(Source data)
***

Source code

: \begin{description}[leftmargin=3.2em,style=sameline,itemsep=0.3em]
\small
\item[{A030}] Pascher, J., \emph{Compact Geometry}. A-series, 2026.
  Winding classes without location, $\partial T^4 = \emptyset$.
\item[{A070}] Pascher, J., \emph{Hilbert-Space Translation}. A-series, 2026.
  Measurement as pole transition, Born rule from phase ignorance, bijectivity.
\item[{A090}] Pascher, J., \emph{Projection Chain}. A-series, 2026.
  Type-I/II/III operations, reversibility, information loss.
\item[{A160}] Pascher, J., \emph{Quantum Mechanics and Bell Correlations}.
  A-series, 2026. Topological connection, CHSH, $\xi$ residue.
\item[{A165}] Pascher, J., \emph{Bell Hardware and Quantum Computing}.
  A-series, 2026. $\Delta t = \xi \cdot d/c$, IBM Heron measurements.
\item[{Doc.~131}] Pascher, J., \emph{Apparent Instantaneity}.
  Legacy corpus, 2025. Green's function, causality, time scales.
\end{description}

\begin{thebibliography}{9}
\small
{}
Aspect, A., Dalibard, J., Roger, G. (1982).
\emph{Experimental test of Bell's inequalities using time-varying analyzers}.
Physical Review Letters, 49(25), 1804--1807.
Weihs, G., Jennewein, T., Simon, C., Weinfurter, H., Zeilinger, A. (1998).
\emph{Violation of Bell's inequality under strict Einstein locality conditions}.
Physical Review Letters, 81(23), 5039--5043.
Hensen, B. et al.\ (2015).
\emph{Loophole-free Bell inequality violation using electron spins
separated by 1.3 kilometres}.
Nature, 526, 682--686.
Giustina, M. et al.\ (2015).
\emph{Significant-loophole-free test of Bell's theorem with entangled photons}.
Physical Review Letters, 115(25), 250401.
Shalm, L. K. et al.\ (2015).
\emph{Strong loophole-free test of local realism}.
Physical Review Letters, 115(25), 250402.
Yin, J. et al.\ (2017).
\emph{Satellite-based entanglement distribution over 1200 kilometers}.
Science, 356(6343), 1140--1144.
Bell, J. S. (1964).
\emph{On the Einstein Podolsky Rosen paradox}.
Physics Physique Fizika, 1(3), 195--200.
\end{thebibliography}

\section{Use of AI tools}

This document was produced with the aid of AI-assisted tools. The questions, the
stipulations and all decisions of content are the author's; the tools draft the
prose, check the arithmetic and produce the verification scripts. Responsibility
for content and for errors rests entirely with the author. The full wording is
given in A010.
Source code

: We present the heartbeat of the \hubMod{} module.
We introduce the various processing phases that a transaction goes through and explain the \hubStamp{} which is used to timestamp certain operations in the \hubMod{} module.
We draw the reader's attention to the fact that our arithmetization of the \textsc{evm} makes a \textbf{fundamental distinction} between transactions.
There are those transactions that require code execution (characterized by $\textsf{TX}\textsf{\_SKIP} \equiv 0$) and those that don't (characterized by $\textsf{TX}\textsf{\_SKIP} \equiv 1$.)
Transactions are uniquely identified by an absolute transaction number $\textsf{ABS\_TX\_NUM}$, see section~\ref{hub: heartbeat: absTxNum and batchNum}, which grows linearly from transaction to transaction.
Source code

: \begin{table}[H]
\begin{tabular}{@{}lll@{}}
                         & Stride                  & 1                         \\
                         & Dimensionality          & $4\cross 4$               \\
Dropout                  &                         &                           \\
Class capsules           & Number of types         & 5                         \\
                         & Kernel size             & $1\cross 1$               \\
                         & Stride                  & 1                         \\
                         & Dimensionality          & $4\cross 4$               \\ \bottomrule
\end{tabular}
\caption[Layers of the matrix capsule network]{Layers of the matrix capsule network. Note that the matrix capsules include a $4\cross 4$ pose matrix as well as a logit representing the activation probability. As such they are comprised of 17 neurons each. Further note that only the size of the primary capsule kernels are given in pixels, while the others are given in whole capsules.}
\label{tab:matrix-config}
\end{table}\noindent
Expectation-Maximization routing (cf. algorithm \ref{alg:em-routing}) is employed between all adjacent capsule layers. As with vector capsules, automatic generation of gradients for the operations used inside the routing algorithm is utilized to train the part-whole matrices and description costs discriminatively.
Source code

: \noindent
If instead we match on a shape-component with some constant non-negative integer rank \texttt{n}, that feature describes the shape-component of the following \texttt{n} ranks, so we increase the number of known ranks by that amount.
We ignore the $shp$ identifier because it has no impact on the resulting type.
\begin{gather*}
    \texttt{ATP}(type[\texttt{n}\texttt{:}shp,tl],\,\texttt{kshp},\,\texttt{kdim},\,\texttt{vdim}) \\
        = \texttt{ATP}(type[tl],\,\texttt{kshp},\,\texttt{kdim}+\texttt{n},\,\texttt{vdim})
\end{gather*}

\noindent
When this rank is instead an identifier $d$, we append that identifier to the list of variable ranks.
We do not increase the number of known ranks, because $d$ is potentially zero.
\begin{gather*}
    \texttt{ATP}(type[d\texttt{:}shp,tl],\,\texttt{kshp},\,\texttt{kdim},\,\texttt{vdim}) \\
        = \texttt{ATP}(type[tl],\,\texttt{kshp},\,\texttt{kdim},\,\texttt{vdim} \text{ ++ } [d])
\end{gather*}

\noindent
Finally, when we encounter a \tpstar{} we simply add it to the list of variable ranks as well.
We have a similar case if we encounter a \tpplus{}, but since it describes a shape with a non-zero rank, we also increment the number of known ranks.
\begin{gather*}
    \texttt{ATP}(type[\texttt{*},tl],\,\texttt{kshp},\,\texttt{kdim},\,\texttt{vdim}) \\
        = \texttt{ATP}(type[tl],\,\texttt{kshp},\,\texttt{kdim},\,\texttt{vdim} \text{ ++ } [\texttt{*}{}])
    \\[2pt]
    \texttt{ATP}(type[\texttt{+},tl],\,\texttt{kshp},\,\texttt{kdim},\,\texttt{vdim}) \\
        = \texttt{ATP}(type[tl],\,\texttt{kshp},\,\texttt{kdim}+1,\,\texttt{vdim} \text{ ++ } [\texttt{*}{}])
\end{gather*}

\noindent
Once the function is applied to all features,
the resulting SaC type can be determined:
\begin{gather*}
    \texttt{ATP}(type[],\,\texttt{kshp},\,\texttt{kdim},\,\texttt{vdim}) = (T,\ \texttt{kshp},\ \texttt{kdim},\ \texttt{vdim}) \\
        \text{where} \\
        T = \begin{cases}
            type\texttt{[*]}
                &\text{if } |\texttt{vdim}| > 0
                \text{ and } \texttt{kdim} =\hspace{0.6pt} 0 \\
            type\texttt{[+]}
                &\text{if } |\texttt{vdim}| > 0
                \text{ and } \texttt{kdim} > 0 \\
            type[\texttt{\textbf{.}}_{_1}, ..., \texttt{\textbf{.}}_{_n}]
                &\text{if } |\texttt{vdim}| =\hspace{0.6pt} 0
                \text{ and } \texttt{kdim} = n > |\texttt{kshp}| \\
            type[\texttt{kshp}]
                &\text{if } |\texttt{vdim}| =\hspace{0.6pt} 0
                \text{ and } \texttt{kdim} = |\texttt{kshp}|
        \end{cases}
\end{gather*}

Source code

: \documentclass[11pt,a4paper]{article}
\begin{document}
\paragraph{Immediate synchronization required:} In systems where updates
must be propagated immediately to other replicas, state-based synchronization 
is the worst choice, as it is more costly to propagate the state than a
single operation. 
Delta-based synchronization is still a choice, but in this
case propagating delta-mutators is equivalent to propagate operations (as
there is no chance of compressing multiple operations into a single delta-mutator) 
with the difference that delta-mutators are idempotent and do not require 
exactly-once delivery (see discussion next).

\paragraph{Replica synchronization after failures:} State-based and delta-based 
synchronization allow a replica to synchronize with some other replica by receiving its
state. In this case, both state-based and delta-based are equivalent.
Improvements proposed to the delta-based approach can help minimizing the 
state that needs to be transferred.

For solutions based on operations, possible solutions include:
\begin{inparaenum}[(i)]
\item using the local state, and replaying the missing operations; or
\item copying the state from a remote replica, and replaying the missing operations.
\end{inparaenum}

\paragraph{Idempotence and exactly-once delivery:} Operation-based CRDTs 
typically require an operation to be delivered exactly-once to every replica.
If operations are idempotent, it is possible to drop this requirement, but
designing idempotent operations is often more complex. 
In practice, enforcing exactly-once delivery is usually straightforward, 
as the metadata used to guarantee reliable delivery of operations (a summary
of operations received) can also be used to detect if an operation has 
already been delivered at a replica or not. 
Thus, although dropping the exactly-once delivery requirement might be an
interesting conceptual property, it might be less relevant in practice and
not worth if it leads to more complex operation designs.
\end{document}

***

**Problem description**
This exercise asks for an exact repeat of the lines from the one holding "Improvements proposed to" through the end of the data above.

**Result of the exercise**
Improvements proposed to the delta-based approach can help minimizing the 
state that needs to be transferred.

For solutions based on operations, possible solutions include:
\begin{inparaenum}[(i)]
\item using the local state, and replaying the missing operations; or
\item copying the state from a remote replica, and replaying the missing operations.
\end{inparaenum}

\paragraph{Idempotence and exactly-once delivery:} Operation-based CRDTs 
typically require an operation to be delivered exactly-once to every replica.
If operations are idempotent, it is possible to drop this requirement, but
designing idempotent operations is often more complex. 
In practice, enforcing exactly-once delivery is usually straightforward, 
as the metadata used to guarantee reliable delivery of operations (a summary
of operations received) can also be used to detect if an operation has 
already been delivered at a replica or not. 
Thus, although dropping the exactly-once delivery requirement might be an
interesting conceptual property, it might be less relevant in practice and
not worth if it leads to more complex operation designs.
\end{document}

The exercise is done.